__WHAT THE TASK REQUIRES__
All lines in the records that carry the string "loglevel" are to be shown.

__Saved data entries__
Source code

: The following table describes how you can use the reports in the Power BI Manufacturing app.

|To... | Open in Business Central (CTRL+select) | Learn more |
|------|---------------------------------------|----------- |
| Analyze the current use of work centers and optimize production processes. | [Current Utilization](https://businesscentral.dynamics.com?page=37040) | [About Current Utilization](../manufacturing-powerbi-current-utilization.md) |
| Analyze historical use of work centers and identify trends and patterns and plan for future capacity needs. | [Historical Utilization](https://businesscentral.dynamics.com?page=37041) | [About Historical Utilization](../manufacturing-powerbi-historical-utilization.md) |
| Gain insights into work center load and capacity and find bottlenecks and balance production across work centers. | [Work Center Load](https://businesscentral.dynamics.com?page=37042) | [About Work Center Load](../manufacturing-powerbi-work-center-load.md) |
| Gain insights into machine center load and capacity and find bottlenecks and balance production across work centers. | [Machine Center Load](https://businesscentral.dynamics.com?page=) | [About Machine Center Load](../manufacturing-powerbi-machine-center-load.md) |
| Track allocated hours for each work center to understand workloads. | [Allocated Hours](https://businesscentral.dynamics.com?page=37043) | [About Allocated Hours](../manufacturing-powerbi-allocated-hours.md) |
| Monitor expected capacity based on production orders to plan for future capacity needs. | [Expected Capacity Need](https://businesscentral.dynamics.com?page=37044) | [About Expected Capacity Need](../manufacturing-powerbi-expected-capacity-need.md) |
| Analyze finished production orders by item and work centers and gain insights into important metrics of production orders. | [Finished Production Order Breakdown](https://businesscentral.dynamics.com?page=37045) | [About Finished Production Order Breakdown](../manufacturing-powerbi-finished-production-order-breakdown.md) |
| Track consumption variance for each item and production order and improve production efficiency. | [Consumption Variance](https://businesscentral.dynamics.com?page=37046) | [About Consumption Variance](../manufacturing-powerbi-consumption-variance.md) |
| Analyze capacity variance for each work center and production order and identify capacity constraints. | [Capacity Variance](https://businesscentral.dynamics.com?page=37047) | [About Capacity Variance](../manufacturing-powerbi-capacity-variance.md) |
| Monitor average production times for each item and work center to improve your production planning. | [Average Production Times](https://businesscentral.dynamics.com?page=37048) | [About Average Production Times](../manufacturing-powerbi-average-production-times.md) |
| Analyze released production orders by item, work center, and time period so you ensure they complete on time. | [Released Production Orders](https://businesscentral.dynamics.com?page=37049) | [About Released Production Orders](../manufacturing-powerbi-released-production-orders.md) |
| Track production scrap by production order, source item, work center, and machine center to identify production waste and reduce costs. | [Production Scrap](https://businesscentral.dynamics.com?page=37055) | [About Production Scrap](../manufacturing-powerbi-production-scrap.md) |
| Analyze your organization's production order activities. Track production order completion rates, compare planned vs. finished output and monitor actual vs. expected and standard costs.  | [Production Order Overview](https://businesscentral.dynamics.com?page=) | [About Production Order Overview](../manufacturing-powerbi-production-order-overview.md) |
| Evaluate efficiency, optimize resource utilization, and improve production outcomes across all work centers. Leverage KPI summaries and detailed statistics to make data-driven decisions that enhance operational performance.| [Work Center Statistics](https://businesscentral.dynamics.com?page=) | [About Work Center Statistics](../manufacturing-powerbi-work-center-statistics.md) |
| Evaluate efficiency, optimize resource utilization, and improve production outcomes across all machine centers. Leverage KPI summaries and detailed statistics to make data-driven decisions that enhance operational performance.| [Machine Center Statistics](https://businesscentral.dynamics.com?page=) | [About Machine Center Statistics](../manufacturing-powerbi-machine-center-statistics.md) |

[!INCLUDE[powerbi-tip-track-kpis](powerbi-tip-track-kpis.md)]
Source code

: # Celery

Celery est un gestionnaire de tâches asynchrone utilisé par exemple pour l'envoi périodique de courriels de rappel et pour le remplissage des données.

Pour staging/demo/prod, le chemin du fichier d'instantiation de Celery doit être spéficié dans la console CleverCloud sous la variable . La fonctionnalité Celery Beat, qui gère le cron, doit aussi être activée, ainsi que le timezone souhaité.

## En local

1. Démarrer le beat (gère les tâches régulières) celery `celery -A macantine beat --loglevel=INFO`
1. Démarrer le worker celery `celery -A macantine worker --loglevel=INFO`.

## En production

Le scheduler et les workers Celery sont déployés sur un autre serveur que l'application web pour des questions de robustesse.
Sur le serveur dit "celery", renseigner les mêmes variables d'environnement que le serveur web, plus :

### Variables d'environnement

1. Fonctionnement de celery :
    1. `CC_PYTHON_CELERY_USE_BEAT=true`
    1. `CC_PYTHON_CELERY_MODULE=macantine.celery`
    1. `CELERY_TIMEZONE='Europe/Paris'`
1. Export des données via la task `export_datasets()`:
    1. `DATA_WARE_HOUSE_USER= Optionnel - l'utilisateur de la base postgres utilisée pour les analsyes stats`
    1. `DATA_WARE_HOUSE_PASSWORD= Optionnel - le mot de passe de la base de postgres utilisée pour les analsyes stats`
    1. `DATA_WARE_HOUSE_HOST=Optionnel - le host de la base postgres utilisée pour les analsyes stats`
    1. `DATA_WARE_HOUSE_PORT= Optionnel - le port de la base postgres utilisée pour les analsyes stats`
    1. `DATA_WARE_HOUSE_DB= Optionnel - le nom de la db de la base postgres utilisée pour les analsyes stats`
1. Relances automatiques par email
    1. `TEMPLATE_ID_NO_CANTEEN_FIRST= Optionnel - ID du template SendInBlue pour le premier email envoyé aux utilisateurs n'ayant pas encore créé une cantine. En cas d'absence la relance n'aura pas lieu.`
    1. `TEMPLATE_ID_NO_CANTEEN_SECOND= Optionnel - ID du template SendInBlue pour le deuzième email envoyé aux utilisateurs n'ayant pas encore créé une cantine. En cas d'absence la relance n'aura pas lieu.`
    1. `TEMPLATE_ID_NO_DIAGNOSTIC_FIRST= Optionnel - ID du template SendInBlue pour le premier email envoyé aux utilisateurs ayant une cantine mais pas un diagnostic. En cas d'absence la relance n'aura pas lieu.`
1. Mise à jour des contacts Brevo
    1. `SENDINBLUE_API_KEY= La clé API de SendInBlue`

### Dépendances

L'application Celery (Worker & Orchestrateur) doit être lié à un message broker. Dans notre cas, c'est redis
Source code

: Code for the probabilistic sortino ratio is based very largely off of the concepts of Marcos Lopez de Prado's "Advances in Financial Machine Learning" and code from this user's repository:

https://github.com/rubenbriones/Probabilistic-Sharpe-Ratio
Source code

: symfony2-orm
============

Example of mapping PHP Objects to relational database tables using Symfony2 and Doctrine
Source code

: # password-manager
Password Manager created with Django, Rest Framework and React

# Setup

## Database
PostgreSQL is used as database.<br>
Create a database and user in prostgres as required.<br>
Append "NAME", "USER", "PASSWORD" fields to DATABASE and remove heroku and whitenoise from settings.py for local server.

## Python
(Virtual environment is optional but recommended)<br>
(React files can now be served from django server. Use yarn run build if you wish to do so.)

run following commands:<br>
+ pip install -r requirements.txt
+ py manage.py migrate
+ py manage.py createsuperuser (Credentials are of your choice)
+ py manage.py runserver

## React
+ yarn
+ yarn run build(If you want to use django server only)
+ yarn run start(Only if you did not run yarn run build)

__SOLUTION__
1. Démarrer le beat (gère les tâches régulières) celery `celery -A macantine beat --loglevel=INFO`
1. Démarrer le worker celery `celery -A macantine worker --loglevel=INFO`.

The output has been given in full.